Friday, May 13, 2011

Remember when dissent and diversity of opinion was a good thing?

That kind of thinking is so mid-2000s.

The hip meme is "group-think is good-think."

And let's not forget that equally popular slogan, "good-think is group-think."

Case in point, broadcaster is fired for "tweating" support for traditional marriage.

A Toronto broadcaster has been fired after he posted on Twitter about the debate surrounding New York Rangers forward Sean Avery's support of same-sex marriage.


Damian Goddard was a host on Rogers Sportsnet. On Tuesday, he tweeted his support for hockey agent Todd Reynolds, who used Twitter to voice his opposition to Avery's position.

Goddard wrote: "I completely and whole-heartedly support Todd Reynolds and his support for the traditional and TRUE meaning of marriage."

The TV network then issued its own tweet, saying: "Today's tweet from Damian Goddard does not reflect the views of Rogers Sportsnet." On Wednesday, it severed ties with Goddard.

In a statement, Sportsnet spokesman Dave Rashford said: "Mr. Goddard was a freelance contractor and in recent weeks it had become clear that he is not the right fit for our organization."

Avery, an agitator who is no stranger to making headlines on and off the ice, stated his support for same-sex marriage in a video that is part of the New Yorkers for Marriage Equality campaign, organized by gay-rights organization Human Rights Campaign.
The "true meaning of marriage"?  What a whack.  Where does he get off thinking that he has the right to have an opinion about the "true meaning of marriage"?  Or express it to others?

We can't have people exposed to that kind of thing any more than we can have it exposed to a Mormon who was forced to resign from the Olympic Committee for publicly supporting the traditional meaning of marriage as part of his democratic rights of free speech and petition. 

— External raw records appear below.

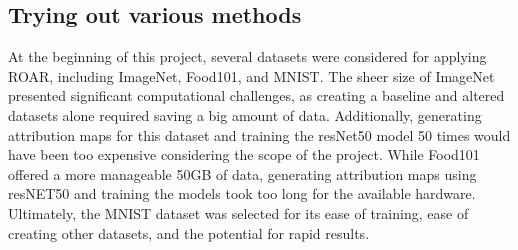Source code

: \documentclass[conference]{IEEEtran}
\begin{document}
\subsection{Trying out various methods}

At the beginning of this project, several datasets were considered for applying ROAR, including ImageNet, Food101, and MNIST. The sheer size of ImageNet\cite{4_ImageNet} presented significant computational challenges, as creating a baseline and altered datasets alone required saving a big amount of data. Additionally, generating attribution maps for this dataset and training the resNet50 \cite{5_ResNet50} model 50 times would have been too expensive considering the scope of the project.
While Food101\cite{6_Food101} offered a more manageable 50GB of data, generating attribution maps using resNET50 and training the models took too long for the available hardware. Ultimately, the MNIST dataset\cite{7_MNIST} was selected for its ease of training, ease of creating other datasets, and the potential for rapid results.
\end{document}
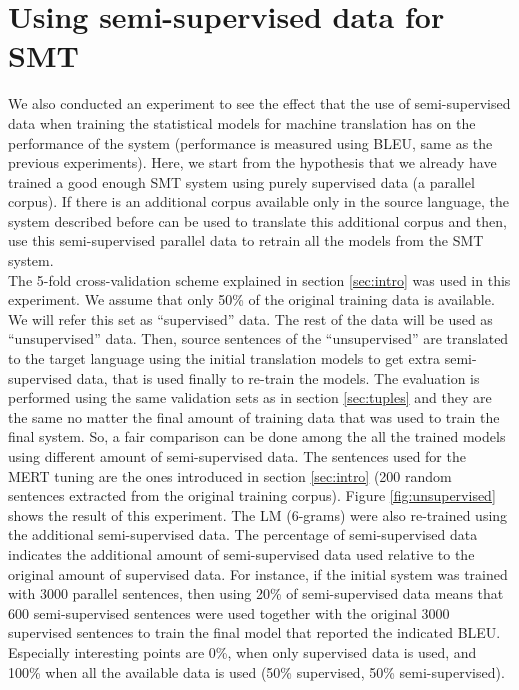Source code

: \documentclass[10pt,a4paper]{article}
\begin{document}
\section{Using semi-supervised data for SMT}
We also conducted an experiment to see the effect that the use of semi-supervised data when training the statistical models for machine translation has on the performance of the system (performance is measured using BLEU, same as the previous experiments). Here, we start from the hypothesis that we already have trained a good enough SMT system using purely supervised data (a parallel corpus). If there is an additional corpus available only in the source language, the system described before can be used to translate this additional corpus and then, use this semi-supervised parallel data to retrain all the models from the SMT system.\\

The 5-fold cross-validation scheme explained in section \ref{sec:intro} was used in this experiment. We assume that only 50\% of the original training data is available. We will refer this set as ``supervised'' data. The rest of the data will be used as ``unsupervised'' data. Then, source sentences of the ``unsupervised'' are translated to the target language using the initial translation models to get extra semi-supervised data, that is used finally to re-train the models. The evaluation is performed using the same validation sets as in section \ref{sec:tuples} and they are the same no matter the final amount of training data that was used to train the final system. So, a fair comparison can be done among the all the trained models using different amount of semi-supervised data. The sentences used for the MERT tuning are the ones introduced in section \ref{sec:intro} (200 random sentences extracted from the original training corpus). Figure \ref{fig:unsupervised} shows the result of this experiment. The LM ($6$-grams) were also re-trained using the additional semi-supervised data. The percentage of semi-supervised data indicates the additional amount of semi-supervised data used relative to the original amount of supervised data. For instance, if the initial system was trained with 3000 parallel sentences, then using 20\% of semi-supervised data means that 600 semi-supervised sentences were used together with the original 3000 supervised sentences to train the final model that reported the indicated BLEU. Especially interesting points are 0\%, when only supervised data is used, and 100\% when all the available data is used (50\% supervised, 50\% semi-supervised).\\
\end{document}
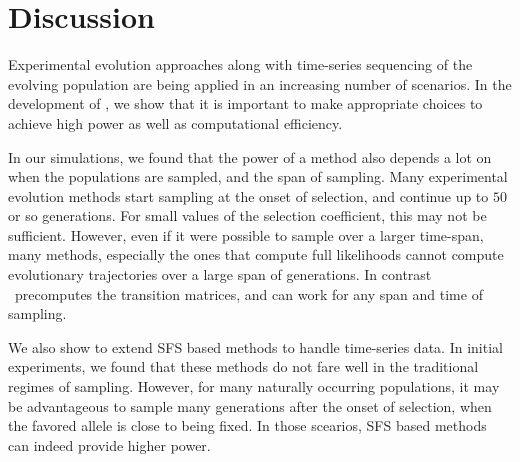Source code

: \section{Discussion}
Experimental
evolution approaches along with time-series sequencing of the evolving
population are being applied in an increasing number of scenarios. In
the development of \comale, we show that it is important to make
appropriate choices to achieve high power as well as computational
efficiency.

In our simulations, we found that the power of a method also depends a
lot on when the populations are sampled, and the span of
sampling. Many experimental evolution methods start sampling at the
onset of selection, and continue up to $50$ or so generations. For
small values of the selection coefficient, this may not be
sufficient. However, even if it were possible to sample over a larger
time-span, many methods, especially the ones that compute full
likelihoods cannot compute evolutionary trajectories over a large span
of generations. In contrast \comale\ precomputes the transition
matrices, and can work for any span and time of sampling.

We also show to extend SFS based methods to handle time-series
data. In initial experiments, we found that these methods do not fare
well in the traditional regimes of sampling. However, for many naturally
occurring populations, it may be advantageous to sample many
generations after the onset of selection, when the favored allele is
close to being fixed. In those scearios, SFS based methods can indeed
provide higher power.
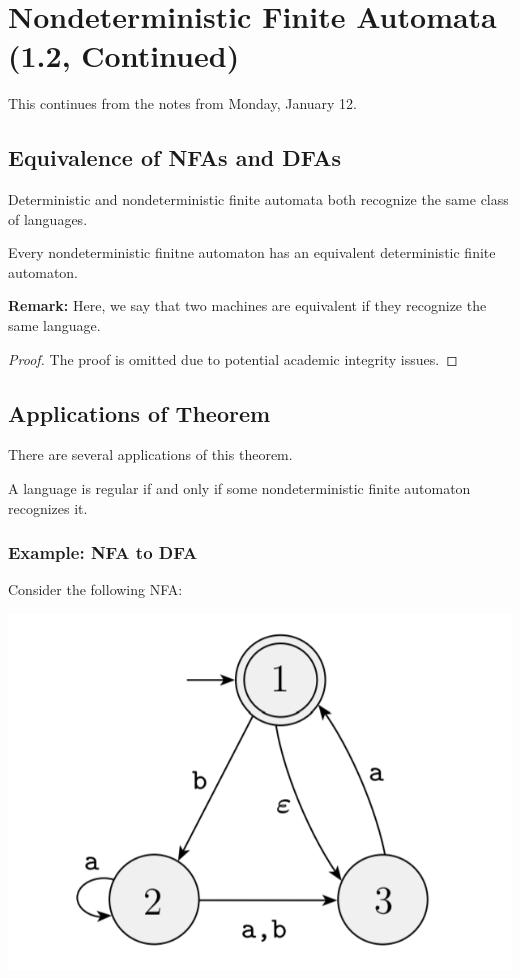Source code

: \documentclass[letterpaper]{article}
\begin{document}
\section{Nondeterministic Finite Automata (1.2, Continued)}
This continues from the notes from Monday, January 12.

\subsection{Equivalence of NFAs and DFAs}
Deterministic and nondeterministic finite automata both recognize the same class of languages.

\begin{theorem}{}{}
    Every nondeterministic finitne automaton has an equivalent deterministic finite automaton.
\end{theorem}
\textbf{Remark:} Here, we say that two machines are equivalent if they recognize the same language. 

\begin{mdframed}[]
    \begin{proof}
        The proof is omitted due to potential academic integrity issues.
    \end{proof}
\end{mdframed}

\subsection{Applications of Theorem}
There are several applications of this theorem. 

\begin{corollary}{}{}
    A language is regular if and only if some nondeterministic finite automaton recognizes it.
\end{corollary}

\subsubsection{Example: NFA to DFA}
Consider the following NFA:
\begin{center}
    \includegraphics[scale=0.5]{../assets/nfa_to_dfa_1.png}
\end{center}
\end{document}
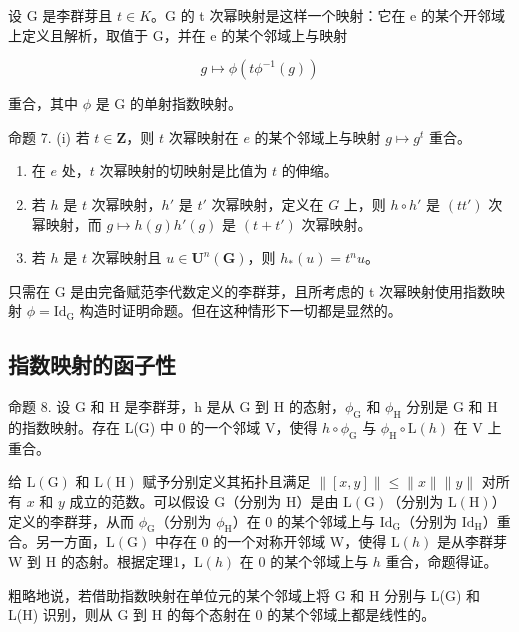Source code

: 设 G 是李群芽且 \(t \in K\)。G 的 t 次幂映射是这样一个映射：它在 e 的某个开邻域上定义且解析，取值于 G，并在 e 的某个邻域上与映射

\[
g \mapsto \phi (t \phi^ {- 1} (g))
\]

重合，其中 \(\phi\) 是 G 的单射指数映射。

命题 7. (i) 若 \(t \in \mathbf{Z}\)，则 \(t\) 次幂映射在 \(e\) 的某个邻域上与映射 \(g \mapsto g^t\) 重合。

\begin{enumerate}
\def\labelenumi{(\roman{enumi})}
\setcounter{enumi}{1}
\item
  在 \(e\) 处，\(t\) 次幂映射的切映射是比值为 \(t\) 的伸缩。
\item
  若 \(h\) 是 \(t\) 次幂映射，\(h'\) 是 \(t'\) 次幂映射，定义在 \(G\) 上，则 \(h \circ h'\) 是 \((tt')\) 次幂映射，而 \(g \mapsto h(g)h'(g)\) 是 \((t + t')\) 次幂映射。
\item
  若 \(h\) 是 \(t\) 次幂映射且 \(u \in \mathbf{U}^n(\mathbf{G})\)，则 \(h_*(u) = t^n u\)。
\end{enumerate}

只需在 G 是由完备赋范李代数定义的李群芽，且所考虑的 t 次幂映射使用指数映射 \(\phi = \mathrm{Id}_{\mathrm{G}}\) 构造时证明命题。但在这种情形下一切都是显然的。

\subsection{指数映射的函子性}

命题 8. 设 G 和 H 是李群芽，h 是从 G 到 H 的态射，\(\phi_{\mathrm{G}}\) 和 \(\phi_{\mathrm{H}}\) 分别是 G 和 H 的指数映射。存在 L(G) 中 0 的一个邻域 V，使得 \(h \circ \phi_{\mathrm{G}}\) 与 \(\phi_{\mathrm{H}} \circ \mathrm{L}(h)\) 在 V 上重合。

给 \(\mathrm{L}(\mathrm{G})\) 和 \(\mathrm{L}(\mathrm{H})\) 赋予分别定义其拓扑且满足 \(\| [x,y]\| \leqslant \| x\| \| y\|\) 对所有 \(x\) 和 \(y\) 成立的范数。可以假设 \(\mathrm{G}\)（分别为 H）是由 \(\mathrm{L}(\mathrm{G})\)（分别为 \(\mathrm{L}(\mathrm{H})\)）定义的李群芽，从而 \(\phi_{\mathrm{G}}\)（分别为 \(\phi_{\mathrm{H}}\)）在 0 的某个邻域上与 \(\mathrm{Id}_{\mathrm{G}}\)（分别为 \(\mathrm{Id}_{\mathrm{H}}\)）重合。另一方面，\(\mathrm{L}(\mathrm{G})\) 中存在 0 的一个对称开邻域 W，使得 \(\mathrm{L}(h)\) 是从李群芽 W 到 H 的态射。根据定理1，\(\mathrm{L}(h)\) 在 0 的某个邻域上与 \(h\) 重合，命题得证。

粗略地说，若借助指数映射在单位元的某个邻域上将 G 和 H 分别与 L(G) 和 L(H) 识别，则从 G 到 H 的每个态射在 0 的某个邻域上都是线性的。

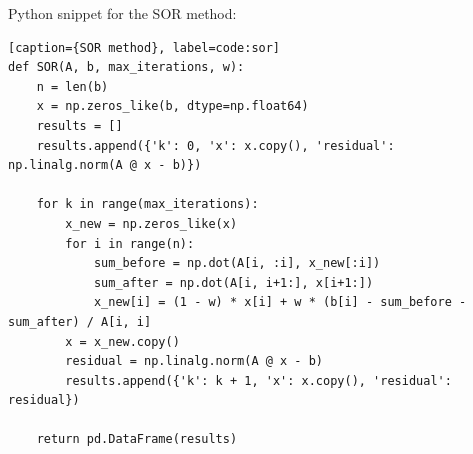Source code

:\documentclass[10pt]{article}
\begin{document}
Python snippet for the SOR method:
\begin{lstlisting}[style=custompython][caption={SOR method}, label=code:sor]
def SOR(A, b, max_iterations, w):
    n = len(b)
    x = np.zeros_like(b, dtype=np.float64)
    results = []
    results.append({'k': 0, 'x': x.copy(), 'residual': np.linalg.norm(A @ x - b)})
    
    for k in range(max_iterations):
        x_new = np.zeros_like(x)
        for i in range(n):
            sum_before = np.dot(A[i, :i], x_new[:i])
            sum_after = np.dot(A[i, i+1:], x[i+1:])
            x_new[i] = (1 - w) * x[i] + w * (b[i] - sum_before - sum_after) / A[i, i]
        x = x_new.copy()
        residual = np.linalg.norm(A @ x - b)
        results.append({'k': k + 1, 'x': x.copy(), 'residual': residual})
    
    return pd.DataFrame(results)
\end{lstlisting}
\end{document}
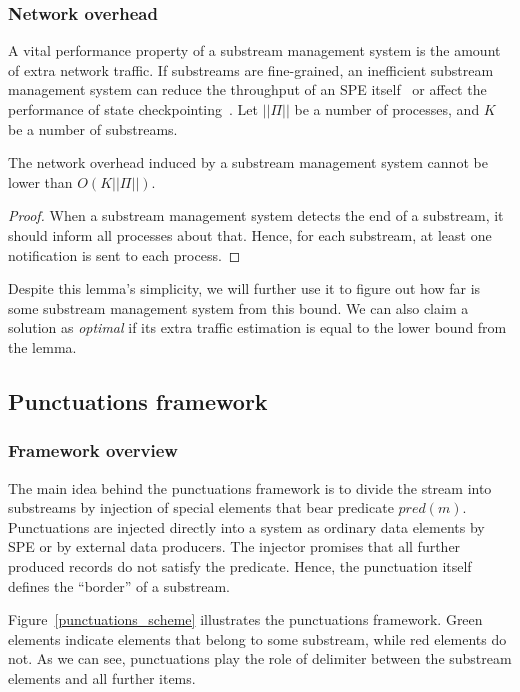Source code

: \subsubsection{Network overhead}

A vital performance property of a substream management system is the amount of extra network traffic. If substreams are fine-grained, an inefficient substream management system can reduce the throughput of an SPE itself~\cite{Li:2008:OPN:1453856.1453890} or affect the performance of state checkpointing~\cite{zhang2021research}. Let $||\Pi||$ be a number of processes, and $K$ be a number of substreams. 

\begin{lemma}
The network overhead induced by a substream management system cannot be lower than $O(K||\Pi||)$. 
\end{lemma}
\begin{proof}
When a substream management system detects the end of a substream, it should inform all processes about that. Hence, for each substream, at least one notification is sent to each process.
\end{proof}

Despite this lemma's simplicity, we will further use it to figure out how far is some substream management system from this bound. We can also claim a solution as {\em optimal} if its extra traffic estimation is equal to the lower bound from the lemma.

\subsection{Punctuations framework}

\subsubsection{Framework overview}

The main idea behind the punctuations framework is to divide the stream into substreams by injection of special elements that bear predicate $pred(m)$. Punctuations are injected directly into a system as ordinary data elements by SPE or by external data producers. The injector promises that all further produced records do not satisfy the predicate. Hence, the punctuation itself defines the ``border'' of a substream.

Figure~\ref{punctuations_scheme} illustrates the punctuations framework. Green elements indicate elements that belong to some substream, while red elements do not. As we can see, punctuations play the role of delimiter between the substream elements and all further items.

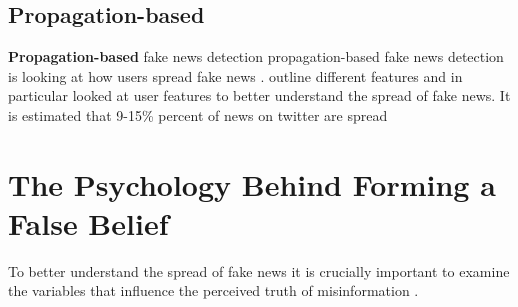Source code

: \documentclass[
10pt, %
a4paper, %
oneside, %
headinclude,footinclude, %
] {book}%
\begin{document}






\subsection{Propagation-based}
\label{subsec:propagation-based}

\textbf{Propagation-based} fake news detection propagation-based fake news detection is looking at how users spread fake news \citep{zhou2020survey}. \cite{shu2017datamining} outline different features and in particular looked at user features to better understand the spread of fake news. It is estimated that 9-15\% percent of news on twitter are spread \citep{varol2017bots, lazer2018science}




\section{The Psychology Behind Forming a False Belief}
\label{sec:psychological_drivers}

To better understand the spread of fake news it is crucially important to examine the variables that influence the perceived truth of misinformation \citep{nadarevic2020perceived}.


\end{document}
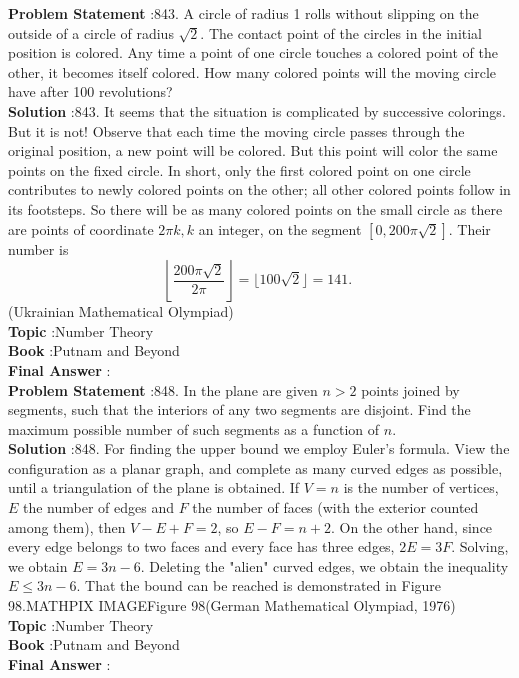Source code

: \documentclass[10pt]{article}
\begin{document}
\textbf{Problem Statement} :843. A circle of radius 1 rolls without slipping on the outside of a circle of radius $\sqrt{2}$. The contact point of the circles in the initial position is colored. Any time a point of one circle touches a colored point of the other, it becomes itself colored. How many colored points will the moving circle have after 100 revolutions?\\
\textbf{Solution} :843. It seems that the situation is complicated by successive colorings. But it is not! Observe that each time the moving circle passes through the original position, a new point will be colored. But this point will color the same points on the fixed circle. In short, only the first colored point on one circle contributes to newly colored points on the other; all other colored points follow in its footsteps. So there will be as many colored points on the small circle as there are points of coordinate $2 \pi k, k$ an integer, on the segment $[0,200 \pi \sqrt{2}]$. Their number is $$ \left\lfloor\frac{200 \pi \sqrt{2}}{2 \pi}\right\rfloor=\lfloor 100 \sqrt{2}\rfloor=141 \text {. } $$(Ukrainian Mathematical Olympiad)\\
\textbf{Topic} :Number Theory\\
\textbf{Book} :Putnam and Beyond\\
\textbf{Final Answer} :\\


\textbf{Problem Statement} :848. In the plane are given $n>2$ points joined by segments, such that the interiors of any two segments are disjoint. Find the maximum possible number of such segments as a function of $n$.\\
\textbf{Solution} :848. For finding the upper bound we employ Euler's formula. View the configuration as a planar graph, and complete as many curved edges as possible, until a triangulation of the plane is obtained. If $V=n$ is the number of vertices, $E$ the number of edges and $F$ the number of faces (with the exterior counted among them), then $V-E+F=2$, so $E-F=n+2$. On the other hand, since every edge belongs to two faces and every face has three edges, $2 E=3 F$. Solving, we obtain $E=3 n-6$. Deleting the "alien" curved edges, we obtain the inequality $E \leq 3 n-6$. That the bound can be reached is demonstrated in Figure 98.MATHPIX IMAGEFigure 98(German Mathematical Olympiad, 1976)\\
\textbf{Topic} :Number Theory\\
\textbf{Book} :Putnam and Beyond\\
\textbf{Final Answer} :\\
\end{document}
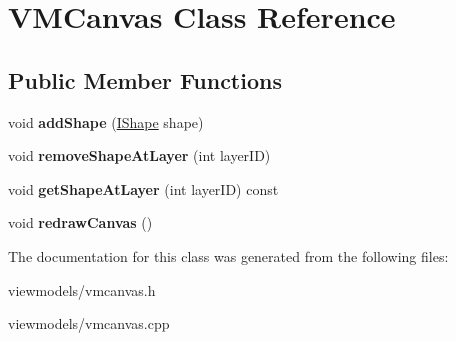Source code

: \hypertarget{class_v_m_canvas}{}\section{V\+M\+Canvas Class Reference}
\label{class_v_m_canvas}
\subsection*{Public Member Functions}
\begin{DoxyCompactItemize}
\item 
\mbox{\label{class_v_m_canvas_a8af06e745cc7fcaa0e47663ee80cfd26}} 
void {\bfseries add\+Shape} (\mbox{\hyperlink{class_i_shape}{I\+Shape}} shape)
\item 
\mbox{\label{class_v_m_canvas_a58092a70072af434ce7f712eff21c187}} 
void {\bfseries remove\+Shape\+At\+Layer} (int layer\+ID)
\item 
\mbox{\label{class_v_m_canvas_a79d65c28c7d086c06c35f666f4fe2c99}} 
void {\bfseries get\+Shape\+At\+Layer} (int layer\+ID) const
\item 
\mbox{\label{class_v_m_canvas_a3b4370532015298047d1520e37420718}} 
void {\bfseries redraw\+Canvas} ()
\end{DoxyCompactItemize}


The documentation for this class was generated from the following files\+:\begin{DoxyCompactItemize}
\item 
viewmodels/vmcanvas.\+h\item 
viewmodels/vmcanvas.\+cpp\end{DoxyCompactItemize}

It may appear anomalous that this kind of pressue to conform is coming from people identified with "liberalism" and "progressivism."  However, according to Dr. Michael Gross' extremely lucid and fascinating book, The War against Catholicism: Liberalism and the Anti-Catholic Imagination in Nineteenth-Century Germany (Social History, Popular Culture, and Politics in Germany), the modern Kulturkampf in which liberals seem to abandon their principled support of individual conscience and rights to autonomy and free speech is nothing new.  During the 1870s, the liberals in Germany spearheaded a series of anti-Catholic legislation that outlawed monastic orders and the Jesuits, prohibited Catholic priests from teaching, required the State approval of Catholic priests prior to parish appointments.  As a result of this persecution, by 1878, every Catholic Bishop in Prussia had been arrested or expelled, over half of Catholic parishes were without priests, and the monasteries and the property of religious orders in Prussian and Protestant territories had been confiscated. 

Dr. Gross documents convincingly that this Kulturkampf - the original Kulturkampf - was not an aberration whereby liberals abandoned liberal principles, but rather it was seen by 19th Century German liberals as a working out of liberal principles of education and progress. Gross quotes the liberal leader Eduard Windthorst as saying "Freedom protects everything except unfreedom, and tolerance endures everything except intolerance." (p. 259.)

That last statement from a 19th Century German is identical to the apologetic offered by many 21st Century American liberals and progressives as to why it is acceptable for them to require everyone else to conform to their vision of the good.

Update:  Apparently, Damien Goddard is Catholic and tweeted his support for the Mormon Peter Vidmar who had been forced to resign as USOC Chief of Mission for his support for Prop 8.

Those 19th Century liberal German Kulturkampfers would have understood.